The rule we follow is this. If the group is a foursome that wants two nights of the same hotel bed and a return to a serious dining room for a nightcap, sleep at Adare Manor both nights and drive back. If the group is a foursome that wants the trip to feel like a working Kerry visit and would rather sleep ten minutes from the course than an hour from it, take the second night at the Listowel Arms and return to Adare only on the morning of day three. Both work. Neither is wrong. What is wrong is booking two hotels on night one, deciding on the road, and paying for a room you do not sleep in.

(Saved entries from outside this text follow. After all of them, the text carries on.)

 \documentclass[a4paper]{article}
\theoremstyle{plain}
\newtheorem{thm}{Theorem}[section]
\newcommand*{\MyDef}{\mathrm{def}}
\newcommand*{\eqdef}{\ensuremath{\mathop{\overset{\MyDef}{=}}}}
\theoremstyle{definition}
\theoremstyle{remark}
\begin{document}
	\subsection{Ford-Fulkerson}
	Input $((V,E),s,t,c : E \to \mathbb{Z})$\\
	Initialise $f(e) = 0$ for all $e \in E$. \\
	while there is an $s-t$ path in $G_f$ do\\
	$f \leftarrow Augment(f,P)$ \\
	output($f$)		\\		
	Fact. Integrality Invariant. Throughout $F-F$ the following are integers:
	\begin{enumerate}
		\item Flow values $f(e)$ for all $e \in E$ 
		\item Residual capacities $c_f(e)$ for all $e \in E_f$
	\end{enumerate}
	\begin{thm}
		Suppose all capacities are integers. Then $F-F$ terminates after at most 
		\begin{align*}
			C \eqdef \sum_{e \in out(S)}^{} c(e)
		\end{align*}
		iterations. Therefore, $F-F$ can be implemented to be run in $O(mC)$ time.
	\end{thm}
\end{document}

The Last Morning: Cashen, Kerry, Or Home

The morning of the third day is the piece most American groups leave unplanned, and that is the piece that most often gets wasted. You have three honest options and the group should agree on one of them the night before, not at breakfast. The first is the Cashen course, the Trent Jones second eighteen at Ballybunion, played on a nine o'clock tee time as a second round on the property before the drive back to Shannon. It is a fine round, less famous than the Old, and it is the correct choice if the group came primarily to play golf and the flight is a late one. The second is a drive south into Kerry, on to Killarney and Kenmare, extending the trip by a night or two at Sheen Falls Lodge or Park Hotel Kenmare, and folding Ballybunion into a wider Kerry itinerary rather than treating it as a self contained round.

The third is the honest short version. Sleep in, eat a slow breakfast, and drive back to Shannon in time for an afternoon flight home, with the round done and the trip closed cleanly at three days. Any of the three is a good ending. What matters is that the group picks one before the round on day two, so that the tee sheet, the hotel booking, and the flight time all line up. For the shape of the wider trip, our seven day southern golf itinerary covers the full run of Ballybunion, Lahinch, and Waterville in the order we would build it. For where to sleep on the way south into Kerry, our full Ireland stay guide covers Sheen Falls, Park Hotel Kenmare, and the Kerry country houses we book. Book the round the month you plan the trip, book the dinners the week you book the round, and pick the third morning before you fly. That is the sequence. It works every time.